17. Model-design rules

A network compiles only when every operation is inside the validator limits: fp16 activations, width and height at most 16384, channel at most 65536. Convolution kernel width is capped at 13 and arg-min and arg-max reduce an axis of at most 2048. Keep a single operation's largest live operand under 2 MB or it tiles and streams from DRAM. Make channel counts a multiple of the interleave factor and group counts divide the core count, or the engine pads lanes and runs slower.

The validator limits are design rules: the shape, rank, dtype, and mode constraints the per-operation validators enforce, the working-set threshold that decides whether a tensor stays on chip or tiles, and the channel and kernel bounds that distinguish a fast layer from a padded one. Chapter 4 says which operations exist; this chapter says the shapes those operations accept.

Dtype rule

The datapath is fp16, so every operand a model presents to the engine is fp16. The backend accepts the fp32, int32, and bf16 type annotations, but does not implement them as wider arithmetic, and they do not reach the silicon. The M1 rejects a cast to int32, and bf16 is not usable as a program input or output dtype. The one widened quantity is the matrix-multiply accumulator, which is internal and not a tensor a model declares.

Weights are the exception that still resolves to fp16 at the compute step. The engine accepts an int8 weight and runs it through the quantized-convolution path, and the compressed weight forms in chapter 7 stream in their stored width. Activation tensors that flow between operations stay fp16 regardless.

Shape and rank limits

Tensor extent is bounded per axis, and the bounds are exact. A tensor may span up to 16384 along width, 16384 along height, and 65536 along channel; one element past any of these rejects at compile time.

$W \leq 16384, H \leq 16384, C \leq 65536$

These were measured on the M1 by sweeping each axis until compile flipped from accept to reject, and the boundary matched the decompiled maximum-dimension field exactly.

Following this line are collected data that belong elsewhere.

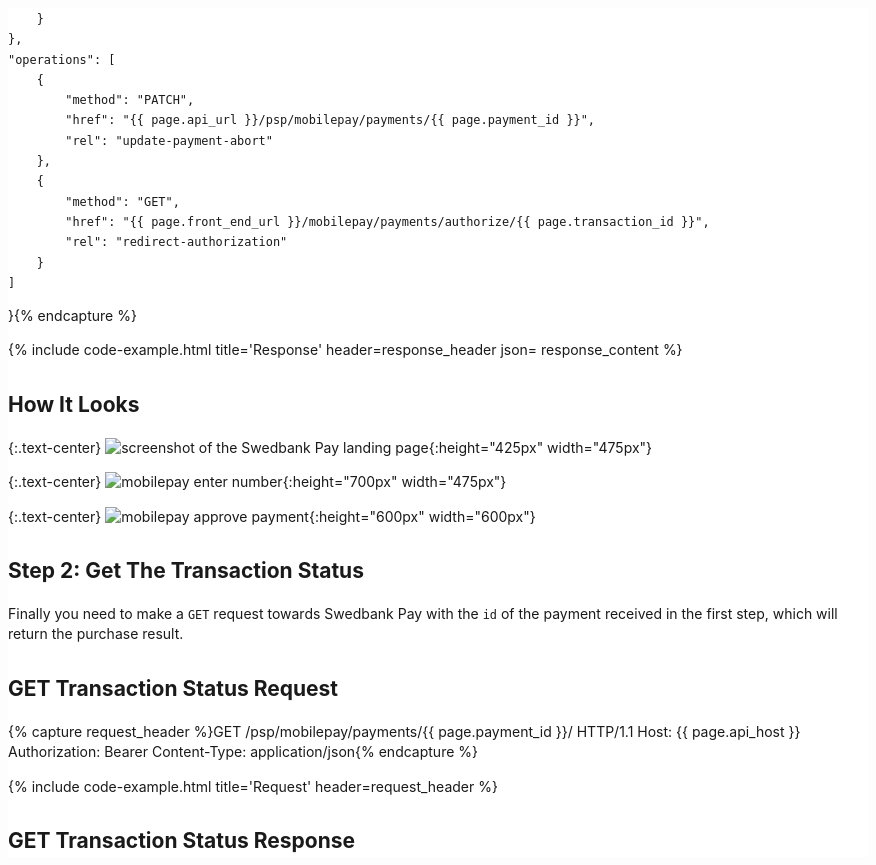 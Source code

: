         }
    },
    "operations": [
        {
            "method": "PATCH",
            "href": "{{ page.api_url }}/psp/mobilepay/payments/{{ page.payment_id }}",
            "rel": "update-payment-abort"
        },
        {
            "method": "GET",
            "href": "{{ page.front_end_url }}/mobilepay/payments/authorize/{{ page.transaction_id }}",
            "rel": "redirect-authorization"
        }
    ]
}{% endcapture %}

{% include code-example.html
    title='Response'
    header=response_header
    json= response_content
    %}

## How It Looks

{:.text-center}
![screenshot of the Swedbank Pay landing page][swedbankpay-landing-page]{:height="425px" width="475px"}

{:.text-center}
![mobilepay enter number][mobilepay-screenshot-1]{:height="700px" width="475px"}

{:.text-center}
![mobilepay approve payment][mobilepay-screenshot-2]{:height="600px" width="600px"}

## Step 2: Get The Transaction Status

Finally you need to make a `GET` request towards Swedbank Pay with the `id` of
the payment received in the first step, which will return the purchase result.

## GET Transaction Status Request

{% capture request_header %}GET /psp/mobilepay/payments/{{ page.payment_id }}/ HTTP/1.1
Host: {{ page.api_host }}
Authorization: Bearer <AccessToken>
Content-Type: application/json{% endcapture %}

{% include code-example.html
    title='Request'
    header=request_header
    %}

## GET Transaction Status Response


[mobilepay-screenshot-1]: /assets/img/payments/mobilepay-redirect-en.png
[mobilepay-screenshot-2]: /assets/img/payments/mobilepay-approve-en.png
[swedbankpay-landing-page]: /assets/img/payments/sbp-mobilepaylandingpage-en.png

Width 16384 compiles and 16385 rejects, and the same one-element step holds for height and for channel.

Convolution has its own kernel bounds, narrower than the tensor bounds and set by the kernel-format field. On the M1 the fp16 convolution kernel width is bounded at 13: a kernel of width 14 rejects. Kernel height reaches 29 when the input is tall enough to hold it, and a kernel taller than its input rejects as a too-large kernel rather than as a height cap. Stride, dilation, and padding do not reject on the M1. A stride outside the native set decomposes to a large-stride path and still compiles, dilation up to 8 compiles, and padding up to 16 compiles. The pooling window is far looser than the convolution kernel and accepts sizes of 128 and beyond, with a tile-alignment quirk that rejects specific odd windows near a power-of-two boundary.

Several operations cap a reduction axis for fp16 accuracy rather than for memory. The arg-min and arg-max operations reduce a channel of at most 2048, and the spatial form caps height or width at 2048 the same way; 2049 rejects. This 2048 limit is independent of the 16384 and 65536 tensor bounds and applies to the reduction axis alone.

Mode and divisibility rules

The matrix-multiply backend operation requires the contracted depth to be one on both operands, and a depth greater than one rejects. The two operands broadcast on batch and on height when one side is one, and the inner dimensions must agree so that the left width plus padding equals the right channel count.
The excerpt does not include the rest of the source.